Роман И.А. Гончарова «Обломов»: Путеводитель по тексту - Недзвецкий Валентин Александрович
Переходим к текстовым параллелям Ильи Ильича с мифологическими персонажами. Здесь прежде всего необходимо снова вспомнить небесного покровителя (ангела) Обломова пророка Илию. Как и другие ветхозаветные пророки, видевшие в себе помазанников Божьих, Илия обличал нечестиво живущих израильских властителей (царей Ахава, Охозию) и их приспешников, предвещая им неминуемый грозный суд Божий [146]. И, подобно другим же пророкам, непонятый соплеменниками в своем богоугодном деле и ненавидимый ими, бывал вынуждаем, «чтобы спасти свою жизнь», бежать из родных краев в места отдаленные и пустынные [147]. В начале романа «Обломов» Илья Ильич, не приемлющий суетное существование своих «визитеров», также выступает по отношению к ним в своеобразной пророческой роли. Но, как и его древний святой покровитель, не находит с их стороны понимания, оправдывая горькую библейскую истину «Нет места пророку в отечестве своем». И в конечном счете уединяется на тихой и малолюдной окраине Петербурга.
Христианско-евангельский контекст заглавного героя «Обломова» нуждается в специальном исследовании. Здесь мы ограничимся лишь его очевидными текстовыми свидетельствами.

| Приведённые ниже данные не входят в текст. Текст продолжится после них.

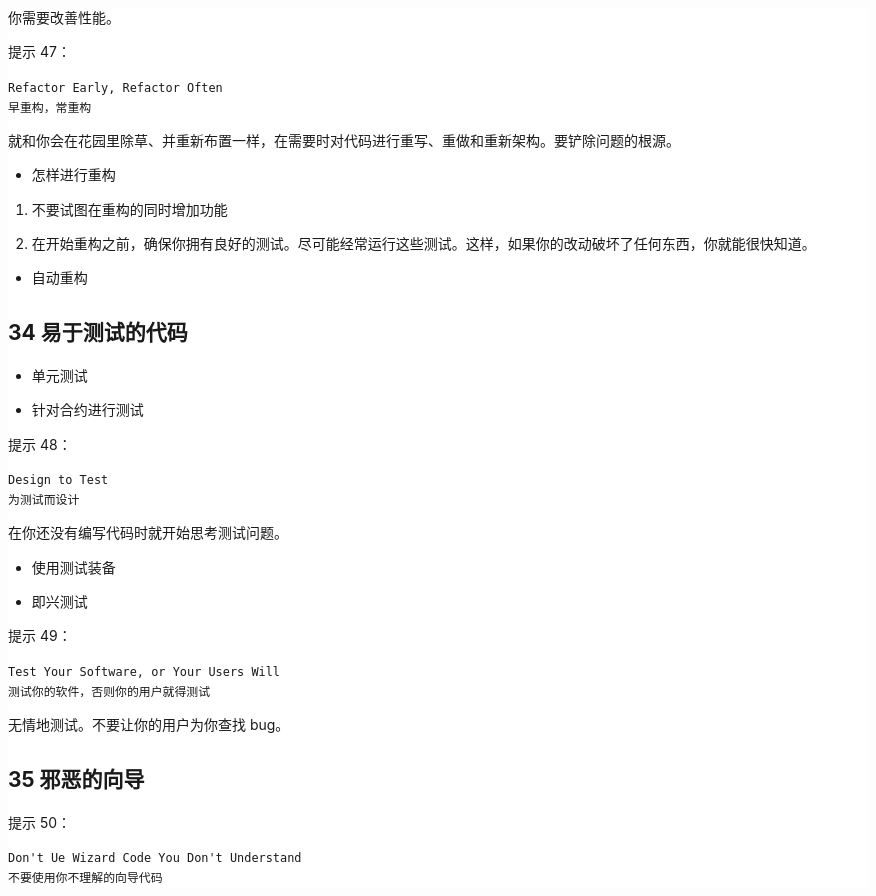 你需要改善性能。



提示 47：

```
Refactor Early, Refactor Often
早重构，常重构
```

就和你会在花园里除草、并重新布置一样，在需要时对代码进行重写、重做和重新架构。要铲除问题的根源。



- 怎样进行重构

1. 不要试图在重构的同时增加功能

2. 在开始重构之前，确保你拥有良好的测试。尽可能经常运行这些测试。这样，如果你的改动破坏了任何东西，你就能很快知道。

- 自动重构



## 34 易于测试的代码

- 单元测试

- 针对合约进行测试



提示 48：

```
Design to Test
为测试而设计
```

在你还没有编写代码时就开始思考测试问题。



- 使用测试装备

- 即兴测试

提示 49：

```
Test Your Software, or Your Users Will
测试你的软件，否则你的用户就得测试
```

无情地测试。不要让你的用户为你查找 bug。



## 35 邪恶的向导

提示 50：

```
Don't Ue Wizard Code You Don't Understand
不要使用你不理解的向导代码
```
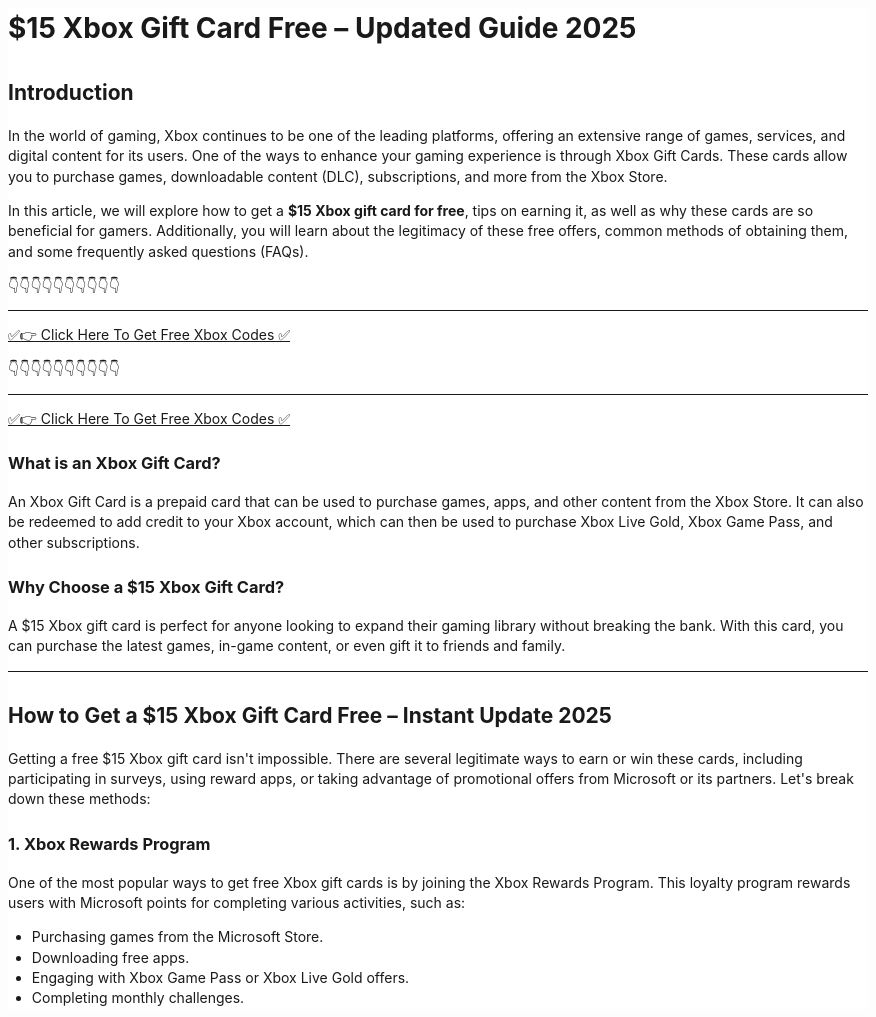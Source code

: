 # $15 Xbox Gift Card Free – Updated Guide 2025

## Introduction
In the world of gaming, Xbox continues to be one of the leading platforms, offering an extensive range of games, services, and digital content for its users. One of the ways to enhance your gaming experience is through Xbox Gift Cards. These cards allow you to purchase games, downloadable content (DLC), subscriptions, and more from the Xbox Store. 

In this article, we will explore how to get a **$15 Xbox gift card for free**, tips on earning it, as well as why these cards are so beneficial for gamers. Additionally, you will learn about the legitimacy of these free offers, common methods of obtaining them, and some frequently asked questions (FAQs).

👇👇👇👇👇👇👇👇👇👇

---

[✅👉 Click Here To Get Free Xbox Codes ✅](https://therewardgate.com/free-xbox/)

👇👇👇👇👇👇👇👇👇👇

---

[✅👉 Click Here To Get Free Xbox Codes ✅](https://therewardgate.com/free-xbox/)

### What is an Xbox Gift Card?

An Xbox Gift Card is a prepaid card that can be used to purchase games, apps, and other content from the Xbox Store. It can also be redeemed to add credit to your Xbox account, which can then be used to purchase Xbox Live Gold, Xbox Game Pass, and other subscriptions.

### Why Choose a $15 Xbox Gift Card?

A $15 Xbox gift card is perfect for anyone looking to expand their gaming library without breaking the bank. With this card, you can purchase the latest games, in-game content, or even gift it to friends and family.

---

## How to Get a $15 Xbox Gift Card Free – Instant Update 2025

Getting a free $15 Xbox gift card isn't impossible. There are several legitimate ways to earn or win these cards, including participating in surveys, using reward apps, or taking advantage of promotional offers from Microsoft or its partners. Let's break down these methods:

### 1. Xbox Rewards Program
One of the most popular ways to get free Xbox gift cards is by joining the Xbox Rewards Program. This loyalty program rewards users with Microsoft points for completing various activities, such as:
- Purchasing games from the Microsoft Store.
- Downloading free apps.
- Engaging with Xbox Game Pass or Xbox Live Gold offers.
- Completing monthly challenges.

Еще раз вспомним итоговую характеристику Ильи Ильича, данную ему романистом устами Штольца при полном согласии с нею Ольги. Самое ценное в Обломове, считают они, — «то, что в нем дороже всякого ума: честное, верное сердце!», которое он «невредимо пронес <…> сквозь жизнь»: «Ни одной фальшивой ноты не издало его сердце, не пристало к нему грязи. Не обольстит его никакая нарядная ложь, и ничто не совлечет на фальшивый путь; <…> никогда Обломов не поклонится идолу лжи, в душе его всегда будет чисто, светло, честно… Это хрустальная, прозрачная душа; таких людей мало; они редки; это перлы в толпе» (с. 362).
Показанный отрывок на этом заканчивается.